[Work required]
Write out every line exactly, from the first line of the records below through the line that contains "(we think). Untar".

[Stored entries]
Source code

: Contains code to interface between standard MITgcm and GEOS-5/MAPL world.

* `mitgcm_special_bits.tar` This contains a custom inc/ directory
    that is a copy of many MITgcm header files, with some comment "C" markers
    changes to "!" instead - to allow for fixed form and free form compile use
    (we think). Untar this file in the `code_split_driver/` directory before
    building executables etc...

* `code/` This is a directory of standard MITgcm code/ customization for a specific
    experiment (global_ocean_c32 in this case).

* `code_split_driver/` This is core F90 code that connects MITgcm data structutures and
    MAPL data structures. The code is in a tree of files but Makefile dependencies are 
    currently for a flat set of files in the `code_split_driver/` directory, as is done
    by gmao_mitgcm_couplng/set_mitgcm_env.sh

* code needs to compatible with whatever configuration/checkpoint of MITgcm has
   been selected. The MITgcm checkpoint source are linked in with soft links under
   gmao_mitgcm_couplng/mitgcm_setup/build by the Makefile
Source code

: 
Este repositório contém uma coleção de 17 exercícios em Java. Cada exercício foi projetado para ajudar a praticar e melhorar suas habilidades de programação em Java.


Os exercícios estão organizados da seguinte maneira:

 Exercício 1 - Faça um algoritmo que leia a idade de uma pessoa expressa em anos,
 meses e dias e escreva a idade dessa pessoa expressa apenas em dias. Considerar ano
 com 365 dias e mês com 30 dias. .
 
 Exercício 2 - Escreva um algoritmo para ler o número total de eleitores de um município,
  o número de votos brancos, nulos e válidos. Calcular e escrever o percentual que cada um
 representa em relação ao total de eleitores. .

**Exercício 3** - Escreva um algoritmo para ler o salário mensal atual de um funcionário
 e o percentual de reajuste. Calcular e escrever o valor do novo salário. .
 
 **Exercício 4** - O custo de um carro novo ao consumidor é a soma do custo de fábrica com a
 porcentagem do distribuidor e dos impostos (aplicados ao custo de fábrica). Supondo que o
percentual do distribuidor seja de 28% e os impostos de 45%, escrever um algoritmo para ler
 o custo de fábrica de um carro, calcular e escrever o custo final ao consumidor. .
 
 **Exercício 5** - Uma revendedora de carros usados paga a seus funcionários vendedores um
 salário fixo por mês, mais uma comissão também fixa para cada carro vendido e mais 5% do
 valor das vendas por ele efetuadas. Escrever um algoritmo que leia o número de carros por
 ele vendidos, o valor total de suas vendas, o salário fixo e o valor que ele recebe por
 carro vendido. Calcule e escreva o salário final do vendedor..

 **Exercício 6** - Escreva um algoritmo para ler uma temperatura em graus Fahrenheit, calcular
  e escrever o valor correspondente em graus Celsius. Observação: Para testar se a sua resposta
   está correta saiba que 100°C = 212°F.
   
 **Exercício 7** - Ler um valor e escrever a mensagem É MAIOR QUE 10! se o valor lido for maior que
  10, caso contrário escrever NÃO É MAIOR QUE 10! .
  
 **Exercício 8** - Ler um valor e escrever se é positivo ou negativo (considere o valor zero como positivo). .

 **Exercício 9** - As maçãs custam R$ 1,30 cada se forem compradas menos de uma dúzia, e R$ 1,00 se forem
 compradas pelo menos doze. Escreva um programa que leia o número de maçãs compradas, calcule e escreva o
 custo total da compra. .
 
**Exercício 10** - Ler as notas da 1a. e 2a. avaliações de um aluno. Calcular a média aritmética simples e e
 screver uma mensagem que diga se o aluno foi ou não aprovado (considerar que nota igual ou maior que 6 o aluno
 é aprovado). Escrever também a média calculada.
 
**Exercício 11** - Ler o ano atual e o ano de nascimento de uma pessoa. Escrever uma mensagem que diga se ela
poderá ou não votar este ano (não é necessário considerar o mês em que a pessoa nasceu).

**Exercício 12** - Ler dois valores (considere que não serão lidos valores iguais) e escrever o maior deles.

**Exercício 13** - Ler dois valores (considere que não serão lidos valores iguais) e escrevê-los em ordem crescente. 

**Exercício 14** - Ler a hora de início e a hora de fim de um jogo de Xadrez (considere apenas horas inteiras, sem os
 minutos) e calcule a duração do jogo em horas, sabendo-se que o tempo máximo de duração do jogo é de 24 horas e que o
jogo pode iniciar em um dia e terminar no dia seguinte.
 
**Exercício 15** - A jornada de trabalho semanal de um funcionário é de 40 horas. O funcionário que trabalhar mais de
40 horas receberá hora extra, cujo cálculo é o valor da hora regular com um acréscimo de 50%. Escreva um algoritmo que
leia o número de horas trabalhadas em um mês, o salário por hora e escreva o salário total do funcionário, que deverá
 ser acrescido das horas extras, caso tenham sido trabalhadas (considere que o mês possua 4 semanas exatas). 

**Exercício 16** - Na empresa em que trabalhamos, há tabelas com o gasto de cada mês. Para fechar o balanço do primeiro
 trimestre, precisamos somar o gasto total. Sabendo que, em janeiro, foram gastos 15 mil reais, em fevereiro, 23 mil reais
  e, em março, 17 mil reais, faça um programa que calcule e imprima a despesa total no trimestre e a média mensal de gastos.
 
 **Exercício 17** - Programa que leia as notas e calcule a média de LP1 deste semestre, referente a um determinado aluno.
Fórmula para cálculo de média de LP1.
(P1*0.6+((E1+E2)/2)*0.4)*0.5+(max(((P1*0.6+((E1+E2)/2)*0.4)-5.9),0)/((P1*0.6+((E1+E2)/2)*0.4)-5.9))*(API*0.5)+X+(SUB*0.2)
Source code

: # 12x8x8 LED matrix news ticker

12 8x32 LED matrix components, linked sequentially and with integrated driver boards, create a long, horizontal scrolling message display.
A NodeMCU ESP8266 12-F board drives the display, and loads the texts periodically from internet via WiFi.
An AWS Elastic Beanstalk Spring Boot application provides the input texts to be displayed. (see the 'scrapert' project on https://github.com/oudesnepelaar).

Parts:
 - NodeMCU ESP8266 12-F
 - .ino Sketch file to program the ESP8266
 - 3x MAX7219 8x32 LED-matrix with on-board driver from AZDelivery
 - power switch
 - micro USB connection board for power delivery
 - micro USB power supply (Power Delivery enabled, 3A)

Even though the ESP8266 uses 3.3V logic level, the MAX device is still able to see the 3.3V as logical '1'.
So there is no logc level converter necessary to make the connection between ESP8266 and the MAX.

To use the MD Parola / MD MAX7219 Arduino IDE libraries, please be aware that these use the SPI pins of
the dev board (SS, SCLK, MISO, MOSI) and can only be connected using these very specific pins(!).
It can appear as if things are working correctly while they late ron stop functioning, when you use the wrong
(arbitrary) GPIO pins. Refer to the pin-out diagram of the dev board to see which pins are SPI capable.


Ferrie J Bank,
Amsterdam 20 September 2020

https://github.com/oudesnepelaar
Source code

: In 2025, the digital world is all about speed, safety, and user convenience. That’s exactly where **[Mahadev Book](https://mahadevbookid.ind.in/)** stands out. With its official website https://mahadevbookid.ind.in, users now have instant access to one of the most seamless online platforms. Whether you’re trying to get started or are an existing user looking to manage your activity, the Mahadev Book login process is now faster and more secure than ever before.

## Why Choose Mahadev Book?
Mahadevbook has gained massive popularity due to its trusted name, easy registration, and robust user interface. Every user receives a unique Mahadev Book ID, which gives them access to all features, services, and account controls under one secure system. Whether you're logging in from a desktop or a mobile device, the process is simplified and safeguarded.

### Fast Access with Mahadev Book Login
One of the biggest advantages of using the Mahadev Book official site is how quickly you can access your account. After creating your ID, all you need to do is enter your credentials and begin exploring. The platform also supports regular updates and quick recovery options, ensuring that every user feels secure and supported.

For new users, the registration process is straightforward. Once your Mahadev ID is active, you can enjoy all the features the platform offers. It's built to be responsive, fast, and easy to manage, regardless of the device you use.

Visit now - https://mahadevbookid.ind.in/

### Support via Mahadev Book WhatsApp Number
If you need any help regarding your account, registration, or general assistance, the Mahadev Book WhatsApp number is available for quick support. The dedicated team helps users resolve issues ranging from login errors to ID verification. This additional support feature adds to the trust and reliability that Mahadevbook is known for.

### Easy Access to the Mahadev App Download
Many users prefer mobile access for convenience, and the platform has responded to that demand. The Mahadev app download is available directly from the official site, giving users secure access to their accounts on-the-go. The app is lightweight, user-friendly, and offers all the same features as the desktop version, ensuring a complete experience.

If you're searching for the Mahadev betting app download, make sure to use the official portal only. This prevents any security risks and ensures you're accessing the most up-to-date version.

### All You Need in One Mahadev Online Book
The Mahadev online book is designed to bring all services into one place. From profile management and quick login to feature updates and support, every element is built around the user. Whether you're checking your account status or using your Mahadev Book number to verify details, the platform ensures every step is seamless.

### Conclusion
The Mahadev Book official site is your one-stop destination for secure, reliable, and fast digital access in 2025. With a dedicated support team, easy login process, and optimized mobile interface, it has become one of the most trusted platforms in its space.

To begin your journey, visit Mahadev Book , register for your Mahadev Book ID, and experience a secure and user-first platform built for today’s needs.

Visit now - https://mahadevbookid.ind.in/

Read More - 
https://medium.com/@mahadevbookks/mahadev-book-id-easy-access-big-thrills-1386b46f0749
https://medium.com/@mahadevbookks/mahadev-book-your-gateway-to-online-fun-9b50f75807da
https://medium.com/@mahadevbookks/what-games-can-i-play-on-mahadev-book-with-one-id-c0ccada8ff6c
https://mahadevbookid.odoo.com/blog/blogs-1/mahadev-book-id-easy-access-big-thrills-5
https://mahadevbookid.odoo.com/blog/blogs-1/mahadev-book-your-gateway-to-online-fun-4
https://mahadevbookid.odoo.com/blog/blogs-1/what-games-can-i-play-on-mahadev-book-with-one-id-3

[Answer to this exercise]
Source code

: Contains code to interface between standard MITgcm and GEOS-5/MAPL world.

* `mitgcm_special_bits.tar` This contains a custom inc/ directory
    that is a copy of many MITgcm header files, with some comment "C" markers
    changes to "!" instead - to allow for fixed form and free form compile use
    (we think). Untar this file in the `code_split_driver/` directory before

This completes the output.